Los Miserables

Autor: Víctor Hugo

Segunda Parte: Cosette

Libro séptimo

Paréntesis

Cap III : A condición de qué podemos respetar el pasado.

El monacato, tal y como existió en España y tal como existe en el Tíbet, es para la civilización una especie de tisis. Detiene la vida en seco. Por decirlo sin rodeos, despuebla. Claustrar, castrar. Fue una plaga en Europa. Sumemos a eso la frecuencia con que se violentaron las conciencias, las vocaciones forzadas, el feudalismo asentándose en el claustro, la primogenitura desaguando en el monacato el sobrante de las familias, las ferocidades que acabamos de mencionar, los in-pace, las bocas cerradas, las mentes emparedadas, tantas inteligencias desventuradas encerradas en el calabozo de los votos perpetuos, la toma de hábito, el entierro en vida de las almas. Añádanse los suplicios individuales a las degradaciones nacionales y nadie podrá por menos de estremecerse ante la cogulla y el velo, esos dos sudarios que inventó el hombre.

No obstante, en algunos aspectos y en algunos lugares, pese a la filosofía, pese al progreso, el espíritu monástico persiste en pleno siglo XIX y un extraño recrudecimiento del ascetismo asombra en este momento al mundo civilizado. El empecinamiento de las instituciones anticuadas por perpetuarse se parece a la obstinación del perfume rancio que reivindicase un derecho a que nos lo pongamos en el pelo, a la pretensión del pescado podrido que querría que nos lo comiéramos, a la persecución de un traje de niño que querría vestir al hombre y al tierno afecto de unos cadáveres que volvieran para besar a los vivos.

«¡Ingratos! —dice el traje—. Os protegí el cuerpo cuando hacía mal tiempo. ¿Por qué no me queréis ya?» «Vengo de alta mar», dice el pescado. «Fui una rosa», dice el perfume. «Os quise», dice el cadáver. «Os civilicé», dice el convento.

Sólo hay una respuesta para todos ellos: Antaño.

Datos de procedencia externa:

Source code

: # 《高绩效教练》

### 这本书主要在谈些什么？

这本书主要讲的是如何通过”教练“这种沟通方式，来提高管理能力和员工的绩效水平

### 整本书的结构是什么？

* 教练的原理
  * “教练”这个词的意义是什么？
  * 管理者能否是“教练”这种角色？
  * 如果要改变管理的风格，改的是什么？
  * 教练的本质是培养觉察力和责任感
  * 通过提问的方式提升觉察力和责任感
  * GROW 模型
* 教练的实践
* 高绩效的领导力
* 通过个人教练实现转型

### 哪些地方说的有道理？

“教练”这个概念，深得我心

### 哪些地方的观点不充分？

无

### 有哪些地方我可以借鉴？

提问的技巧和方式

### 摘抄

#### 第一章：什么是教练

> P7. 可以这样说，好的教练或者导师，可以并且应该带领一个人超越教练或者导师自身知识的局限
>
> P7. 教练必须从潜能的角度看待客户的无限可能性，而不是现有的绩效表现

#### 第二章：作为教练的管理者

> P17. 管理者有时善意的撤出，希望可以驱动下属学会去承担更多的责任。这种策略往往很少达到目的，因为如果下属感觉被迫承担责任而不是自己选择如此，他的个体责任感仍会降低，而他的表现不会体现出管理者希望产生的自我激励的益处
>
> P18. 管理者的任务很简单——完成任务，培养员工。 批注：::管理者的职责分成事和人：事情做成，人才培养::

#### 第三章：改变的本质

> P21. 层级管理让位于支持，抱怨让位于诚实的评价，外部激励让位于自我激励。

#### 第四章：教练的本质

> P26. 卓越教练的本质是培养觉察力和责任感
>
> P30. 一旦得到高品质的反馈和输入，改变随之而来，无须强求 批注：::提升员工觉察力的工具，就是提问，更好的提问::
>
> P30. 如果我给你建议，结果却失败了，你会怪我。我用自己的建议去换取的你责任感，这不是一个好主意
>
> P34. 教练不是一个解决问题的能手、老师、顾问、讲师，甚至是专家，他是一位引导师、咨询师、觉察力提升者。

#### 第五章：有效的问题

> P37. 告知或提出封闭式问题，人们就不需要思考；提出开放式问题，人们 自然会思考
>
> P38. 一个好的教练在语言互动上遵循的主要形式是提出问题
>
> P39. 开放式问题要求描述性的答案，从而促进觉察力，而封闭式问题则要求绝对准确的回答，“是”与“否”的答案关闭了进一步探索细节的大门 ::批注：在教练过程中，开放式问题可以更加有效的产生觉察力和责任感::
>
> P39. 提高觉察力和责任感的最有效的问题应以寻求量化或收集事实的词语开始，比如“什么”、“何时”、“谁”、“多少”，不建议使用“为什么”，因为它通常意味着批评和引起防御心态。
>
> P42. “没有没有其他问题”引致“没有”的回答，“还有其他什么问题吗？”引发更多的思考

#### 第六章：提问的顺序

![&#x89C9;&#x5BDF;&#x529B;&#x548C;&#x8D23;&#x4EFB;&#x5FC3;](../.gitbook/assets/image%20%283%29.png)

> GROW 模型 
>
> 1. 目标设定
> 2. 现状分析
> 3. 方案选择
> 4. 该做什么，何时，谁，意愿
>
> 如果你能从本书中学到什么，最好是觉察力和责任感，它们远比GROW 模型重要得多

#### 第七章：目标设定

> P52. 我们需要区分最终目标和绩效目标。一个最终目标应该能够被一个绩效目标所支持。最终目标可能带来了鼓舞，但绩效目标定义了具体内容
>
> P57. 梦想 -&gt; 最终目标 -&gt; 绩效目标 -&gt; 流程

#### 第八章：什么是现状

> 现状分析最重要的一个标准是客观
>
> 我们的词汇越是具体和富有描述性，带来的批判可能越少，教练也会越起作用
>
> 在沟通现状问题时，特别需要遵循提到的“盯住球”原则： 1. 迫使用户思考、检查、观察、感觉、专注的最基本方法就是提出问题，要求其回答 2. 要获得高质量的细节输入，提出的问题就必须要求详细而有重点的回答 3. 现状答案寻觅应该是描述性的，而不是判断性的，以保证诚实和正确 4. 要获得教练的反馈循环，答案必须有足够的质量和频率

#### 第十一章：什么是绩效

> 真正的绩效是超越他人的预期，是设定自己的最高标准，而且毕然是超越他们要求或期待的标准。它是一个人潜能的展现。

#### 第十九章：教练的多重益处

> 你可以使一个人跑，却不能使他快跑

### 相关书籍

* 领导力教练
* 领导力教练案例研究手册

Soñar con prolongar indefinidamente, embalsamándolos, las cosas difuntas y el gobierno de los hombres, restaurar los dogmas en mal estado, volver a dorar las urnas, volver a enjalbegar los claustros, volver a bendecir los relicarios, actualizar las supersticiones, volver a abastecer los fanatismos, volver a poner mangos a los hisopos y empuñaduras a los sables, reconstruir el monacato y el militarismo, creer que salvar la sociedad es aumentar el número de parásitos, imponerle el pasado al presente resulta muy extraño. Y hay, sin embargo, teóricos para defender esas teorías. Esos teóricos, que no son tontos, por lo demás, cuentan con un procedimiento muy sencillo: le aplican al pasado un enlucido que llaman orden social, derecho divino, moral, familia, respeto por los antepasados, autoridad de los antiguos, santa tradición, legitimidad, religión; y van pregonando: «Compren, compren, buenas gentes». Esa lógica ya se conocía en la Antigüedad. Los arúspices la usaban. Embadurnaban de greda una novilla negra y decían: Es blanca. Bos cretatus.

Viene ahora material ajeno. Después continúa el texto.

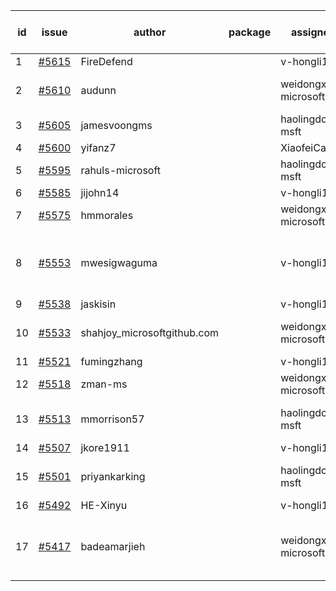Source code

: | id | issue | author | package | assignee | bot advice | created date of issue | target release date | date from target |
| ------ | ------ | ------ | ------ | ------ | ------ | ------ | ------ | :-----: |
| 1 | [#5615](https://github.com/Azure/sdk-release-request/issues/5615) | FireDefend |  | v-hongli1 | new issue. | 10-15 | 11-21 |  |
| 2 | [#5610](https://github.com/Azure/sdk-release-request/issues/5610) | audunn |  | weidongxu-microsoft | new issue. new comment. | 10-14 | 11-22 |  |
| 3 | [#5605](https://github.com/Azure/sdk-release-request/issues/5605) | jamesvoongms |  | haolingdong-msft | new issue. | 10-11 | 10-25 |  |
| 4 | [#5600](https://github.com/Azure/sdk-release-request/issues/5600) | yifanz7 |  | XiaofeiCao | new issue. | 10-11 | 10-24 |  |
| 5 | [#5595](https://github.com/Azure/sdk-release-request/issues/5595) | rahuls-microsoft |  | haolingdong-msft | new issue. TypeSpec. | 10-10 | 10-25 |  |
| 6 | [#5585](https://github.com/Azure/sdk-release-request/issues/5585) | jijohn14 |  | v-hongli1 | new issue. | 10-10 | 10-25 |  |
| 7 | [#5575](https://github.com/Azure/sdk-release-request/issues/5575) | hmmorales |  | weidongxu-microsoft | FirstBeta. TypeSpec. | 10-07 | 10-25 |  |
| 8 | [#5553](https://github.com/Azure/sdk-release-request/issues/5553) | mwesigwaguma |  | v-hongli1 | new comment. Attention to inconsistent tag. | 10-01 | 10-25 |  |
| 9 | [#5538](https://github.com/Azure/sdk-release-request/issues/5538) | jaskisin |  | v-hongli1 |  | 09-27 | 10-24 |  |
| 10 | [#5533](https://github.com/Azure/sdk-release-request/issues/5533) | shahjoy_microsoftgithub.com |  | weidongxu-microsoft | Attention to inconsistent tag. | 09-25 | 10-25 |  |
| 11 | [#5521](https://github.com/Azure/sdk-release-request/issues/5521) | fumingzhang |  | v-hongli1 | new issue. | 09-24 | 10-24 |  |
| 12 | [#5518](https://github.com/Azure/sdk-release-request/issues/5518) | zman-ms |  | weidongxu-microsoft |  | 09-24 | 10-25 |  |
| 13 | [#5513](https://github.com/Azure/sdk-release-request/issues/5513) | mmorrison57 |  | haolingdong-msft | new comment. FirstBeta. | 09-18 | 10-25 |  |
| 14 | [#5507](https://github.com/Azure/sdk-release-request/issues/5507) | jkore1911 |  | v-hongli1 |  | 09-16 | 10-24 |  |
| 15 | [#5501](https://github.com/Azure/sdk-release-request/issues/5501) | priyankarking |  | haolingdong-msft | new comment. HoldOn. | 09-13 | 10-25 |  |
| 16 | [#5492](https://github.com/Azure/sdk-release-request/issues/5492) | HE-Xinyu |  | v-hongli1 | FirstBeta. | 09-13 | 10-24 |  |
| 17 | [#5417](https://github.com/Azure/sdk-release-request/issues/5417) | badeamarjieh |  | weidongxu-microsoft | new comment. FirstGA. FirstBeta. TypeSpec. | 08-12 | 10-25 |  |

Nosotros respetamos algunas cosas y, sobre todo, indultamos al pasado con tal de que se avenga a estar muerto. Si quiere seguir vivo, lo atacamos e intentamos matarlo.

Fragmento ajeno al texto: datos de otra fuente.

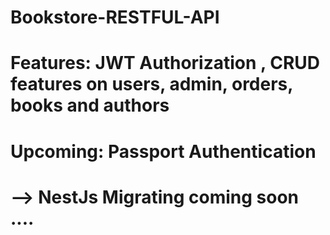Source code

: # Bookstore-RESTFUL-API
# Features: JWT Authorization , CRUD features on users, admin, orders, books and authors
# Upcoming: Passport Authentication
# --> NestJs Migrating coming soon ....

Supersticiones, beaterías, mojigaterías, prejuicios, todas esas larvas, por muy larvas que sean, son tenaces y se aferran a la vida; aunque envueltas en humo, tienen garras y dientes; y hay que luchar con ellas cuerpo a cuerpo y guerrear con ellas, y hacerlo sin tregua porque una de las fatalidades de la humanidad es que estamos condenados a pelear eternamente con fantasmas.